* [TASK DIRECTIONS]
Each line below from the line with "extended Nwogu's Boussinesq" to the line with "incremental backup artımlı yedekleme" must be copied exactly, including those two, and no picture may appear in the copy.

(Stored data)
+ + + + +

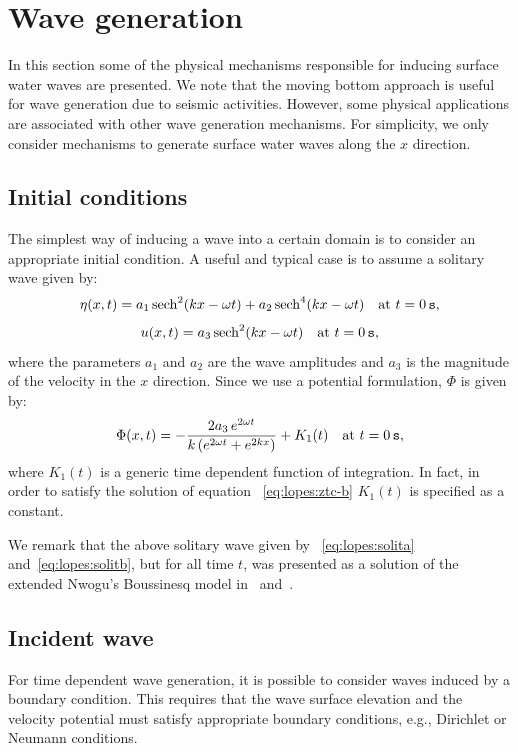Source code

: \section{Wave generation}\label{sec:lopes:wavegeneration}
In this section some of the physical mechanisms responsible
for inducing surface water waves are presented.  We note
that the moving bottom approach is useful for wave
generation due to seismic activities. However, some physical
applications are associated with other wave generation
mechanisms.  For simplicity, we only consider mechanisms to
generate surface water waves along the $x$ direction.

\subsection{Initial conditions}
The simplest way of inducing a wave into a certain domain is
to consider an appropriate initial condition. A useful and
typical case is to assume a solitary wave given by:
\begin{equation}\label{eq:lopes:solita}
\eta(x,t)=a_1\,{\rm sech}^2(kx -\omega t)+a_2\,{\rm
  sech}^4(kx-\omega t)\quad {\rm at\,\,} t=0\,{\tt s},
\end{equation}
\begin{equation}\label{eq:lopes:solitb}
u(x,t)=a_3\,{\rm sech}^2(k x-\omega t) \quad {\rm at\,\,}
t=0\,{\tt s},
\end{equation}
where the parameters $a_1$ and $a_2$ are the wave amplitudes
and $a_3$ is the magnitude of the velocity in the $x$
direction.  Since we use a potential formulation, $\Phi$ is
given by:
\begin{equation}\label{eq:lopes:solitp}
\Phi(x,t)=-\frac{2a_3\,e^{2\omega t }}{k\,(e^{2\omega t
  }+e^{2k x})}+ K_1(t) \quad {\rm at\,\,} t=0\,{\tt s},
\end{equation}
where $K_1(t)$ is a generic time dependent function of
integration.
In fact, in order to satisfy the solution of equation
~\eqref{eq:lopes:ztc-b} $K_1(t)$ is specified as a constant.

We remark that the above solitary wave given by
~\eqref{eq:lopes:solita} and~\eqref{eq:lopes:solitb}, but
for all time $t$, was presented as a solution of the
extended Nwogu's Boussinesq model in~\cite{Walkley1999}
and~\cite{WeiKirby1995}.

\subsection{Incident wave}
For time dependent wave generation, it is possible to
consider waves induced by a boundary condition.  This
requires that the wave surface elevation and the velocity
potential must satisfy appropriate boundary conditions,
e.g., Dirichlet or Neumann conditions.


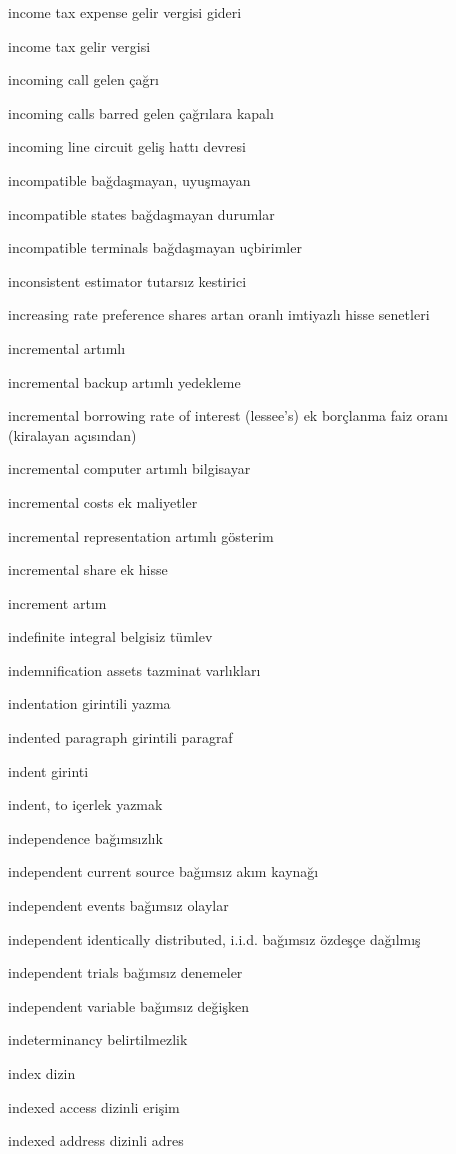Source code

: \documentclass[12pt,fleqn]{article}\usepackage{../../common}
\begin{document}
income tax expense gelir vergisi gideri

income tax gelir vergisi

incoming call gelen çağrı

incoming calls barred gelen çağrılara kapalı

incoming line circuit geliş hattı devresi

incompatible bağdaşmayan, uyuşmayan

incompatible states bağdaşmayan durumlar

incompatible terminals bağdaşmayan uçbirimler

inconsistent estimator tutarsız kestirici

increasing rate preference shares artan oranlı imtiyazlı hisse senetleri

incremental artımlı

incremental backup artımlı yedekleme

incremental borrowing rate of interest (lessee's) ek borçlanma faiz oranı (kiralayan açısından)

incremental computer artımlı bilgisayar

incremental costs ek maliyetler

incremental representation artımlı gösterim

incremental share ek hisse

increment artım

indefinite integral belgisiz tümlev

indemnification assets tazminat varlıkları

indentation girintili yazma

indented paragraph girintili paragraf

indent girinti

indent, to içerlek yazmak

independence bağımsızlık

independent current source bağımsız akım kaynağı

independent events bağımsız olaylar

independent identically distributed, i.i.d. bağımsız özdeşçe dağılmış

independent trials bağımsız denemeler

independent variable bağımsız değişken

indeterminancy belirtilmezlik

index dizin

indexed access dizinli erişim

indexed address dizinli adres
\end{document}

+ + + + +

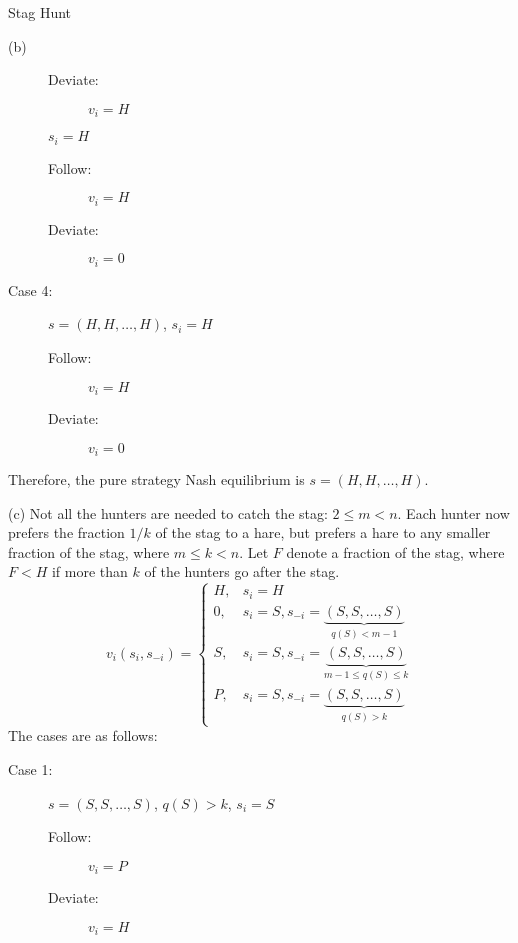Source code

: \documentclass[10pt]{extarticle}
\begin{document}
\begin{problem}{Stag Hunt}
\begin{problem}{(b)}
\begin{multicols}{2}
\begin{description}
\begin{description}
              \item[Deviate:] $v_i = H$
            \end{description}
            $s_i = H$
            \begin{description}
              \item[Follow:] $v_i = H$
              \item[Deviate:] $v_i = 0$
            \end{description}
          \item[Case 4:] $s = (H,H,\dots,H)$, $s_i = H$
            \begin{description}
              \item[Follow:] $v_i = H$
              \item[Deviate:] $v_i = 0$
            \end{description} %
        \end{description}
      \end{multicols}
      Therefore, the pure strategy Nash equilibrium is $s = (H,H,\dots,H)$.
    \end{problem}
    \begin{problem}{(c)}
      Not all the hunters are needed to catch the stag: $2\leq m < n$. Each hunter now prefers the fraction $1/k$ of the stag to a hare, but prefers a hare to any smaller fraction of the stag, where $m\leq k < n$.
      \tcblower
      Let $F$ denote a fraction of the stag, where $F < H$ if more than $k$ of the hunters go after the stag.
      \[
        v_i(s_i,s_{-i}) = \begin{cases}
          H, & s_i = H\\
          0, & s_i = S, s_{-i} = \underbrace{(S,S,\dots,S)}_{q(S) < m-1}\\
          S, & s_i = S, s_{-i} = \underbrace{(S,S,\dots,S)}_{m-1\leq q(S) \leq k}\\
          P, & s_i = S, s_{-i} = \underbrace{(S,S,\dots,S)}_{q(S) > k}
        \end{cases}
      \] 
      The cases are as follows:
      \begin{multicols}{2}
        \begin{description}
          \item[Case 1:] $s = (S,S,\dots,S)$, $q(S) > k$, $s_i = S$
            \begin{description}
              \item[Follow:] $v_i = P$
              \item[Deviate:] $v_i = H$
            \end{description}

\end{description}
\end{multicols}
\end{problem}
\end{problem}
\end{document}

+ + + + +

* [WORKED SOLUTION]
extended Nwogu's Boussinesq model in~\cite{Walkley1999}
and~\cite{WeiKirby1995}.

\subsection{Incident wave}
For time dependent wave generation, it is possible to
consider waves induced by a boundary condition.  This
requires that the wave surface elevation and the velocity
potential must satisfy appropriate boundary conditions,
e.g., Dirichlet or Neumann conditions.


Source code

: \documentclass[12pt,fleqn]{article}\usepackage{../../common}
\begin{document}
income tax expense gelir vergisi gideri

income tax gelir vergisi

incoming call gelen çağrı

incoming calls barred gelen çağrılara kapalı

incoming line circuit geliş hattı devresi

incompatible bağdaşmayan, uyuşmayan

incompatible states bağdaşmayan durumlar

incompatible terminals bağdaşmayan uçbirimler

inconsistent estimator tutarsız kestirici

increasing rate preference shares artan oranlı imtiyazlı hisse senetleri

incremental artımlı

incremental backup artımlı yedekleme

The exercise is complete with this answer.